TASK REQUIREMENTS =
All lines below must be repeated exactly, with the pictures omitted.

○ ○ ○ ○ ○ ○ ○

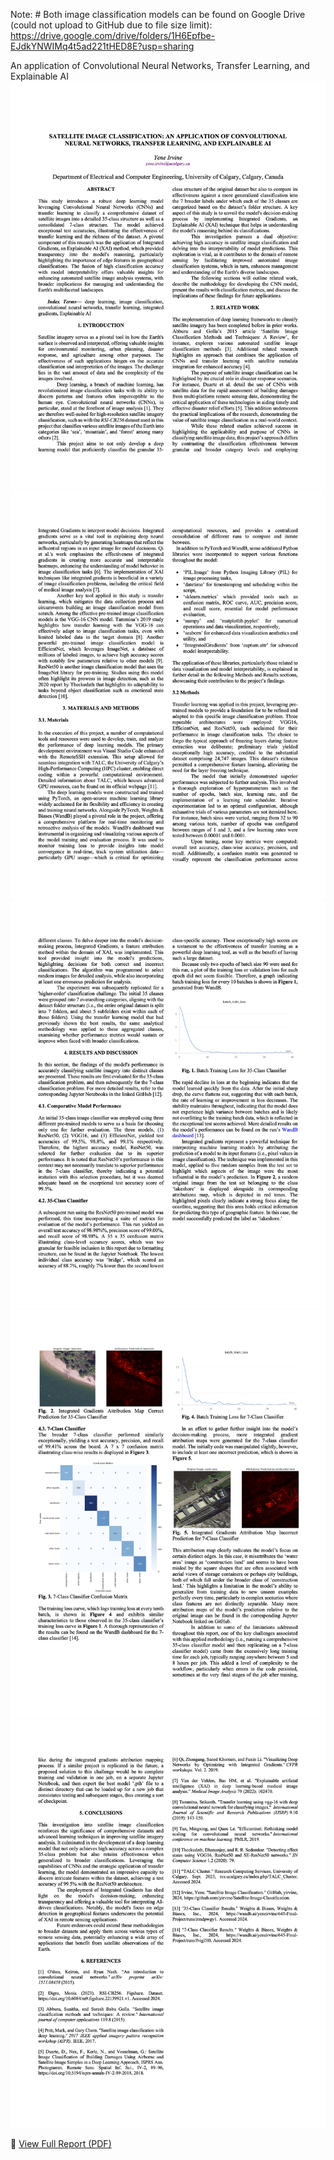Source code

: 

Note: # Both image classification models can be found on Google Drive (could not upload to GitHub due to file size limit):
https://drive.google.com/drive/folders/1H6Epfbe-EJdkYNWIMq4t5ad221tHED8E?usp=sharing

An application of Convolutional Neural Networks, Transfer Learning, and Explainable AI
![1](./assets/1.jpg)
![2](./assets/2.jpg)
![3](./assets/3.jpg)
![4](./assets/4.jpg)
![5](./assets/5.jpg)

📄 [View Full Report (PDF)](./Final-Report-645-YeneIrvine.pdf)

○ ○ ○ ○ ○ ○ ○

FINISHED TASK =
Source code

: 

Note: # Both image classification models can be found on Google Drive (could not upload to GitHub due to file size limit):
https://drive.google.com/drive/folders/1H6Epfbe-EJdkYNWIMq4t5ad221tHED8E?usp=sharing

An application of Convolutional Neural Networks, Transfer Learning, and Explainable AI
![1](./assets/1.jpg)
![2](./assets/2.jpg)
![3](./assets/3.jpg)
![4](./assets/4.jpg)
![5](./assets/5.jpg)

📄 [View Full Report (PDF)](./Final-Report-645-YeneIrvine.pdf)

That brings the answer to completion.